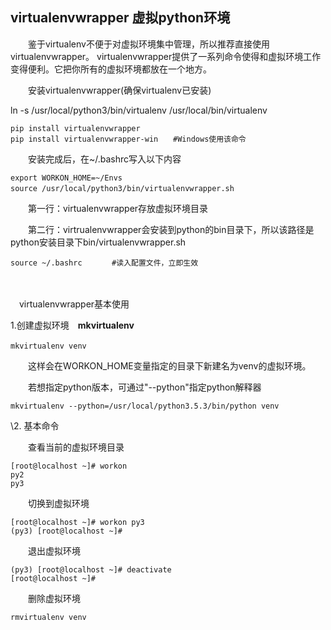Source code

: ## virtualenvwrapper 虚拟python环境

　　鉴于virtualenv不便于对虚拟环境集中管理，所以推荐直接使用virtualenvwrapper。 virtualenvwrapper提供了一系列命令使得和虚拟环境工作变得便利。它把你所有的虚拟环境都放在一个地方。

　　安装virtualenvwrapper(确保virtualenv已安装)

ln -s /usr/local/python3/bin/virtualenv /usr/local/bin/virtualenv

```
pip install virtualenvwrapper
pip install virtualenvwrapper-win　　#Windows使用该命令
```

　　安装完成后，在~/.bashrc写入以下内容

```
export WORKON_HOME=~/Envs
source /usr/local/python3/bin/virtualenvwrapper.sh　　
```

　　第一行：virtualenvwrapper存放虚拟环境目录

　　第二行：virtrualenvwrapper会安装到python的bin目录下，所以该路径是python安装目录下bin/virtualenvwrapper.sh

```
source ~/.bashrc　　　　#读入配置文件，立即生效
```

　

　virtualenvwrapper基本使用

1.创建虚拟环境　**mkvirtualenv**

```
mkvirtualenv venv　　　
```

　　这样会在WORKON_HOME变量指定的目录下新建名为venv的虚拟环境。

　　若想指定python版本，可通过"--python"指定python解释器

```
mkvirtualenv --python=/usr/local/python3.5.3/bin/python venv
```

\2. 基本命令 　

　　查看当前的虚拟环境目录

```
[root@localhost ~]# workon
py2
py3
```

　　切换到虚拟环境

```
[root@localhost ~]# workon py3
(py3) [root@localhost ~]# 
```

　　退出虚拟环境

```
(py3) [root@localhost ~]# deactivate
[root@localhost ~]# 
```

　　删除虚拟环境

```
rmvirtualenv venv
```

--

▸ PROBLEM STATEMENT:
Which lines of the data contain the word "localhost"? Copy each one.

▸ WRITTEN RESPONSE:
[root@localhost ~]# workon
[root@localhost ~]# workon py3
(py3) [root@localhost ~]# 
(py3) [root@localhost ~]# deactivate
[root@localhost ~]# 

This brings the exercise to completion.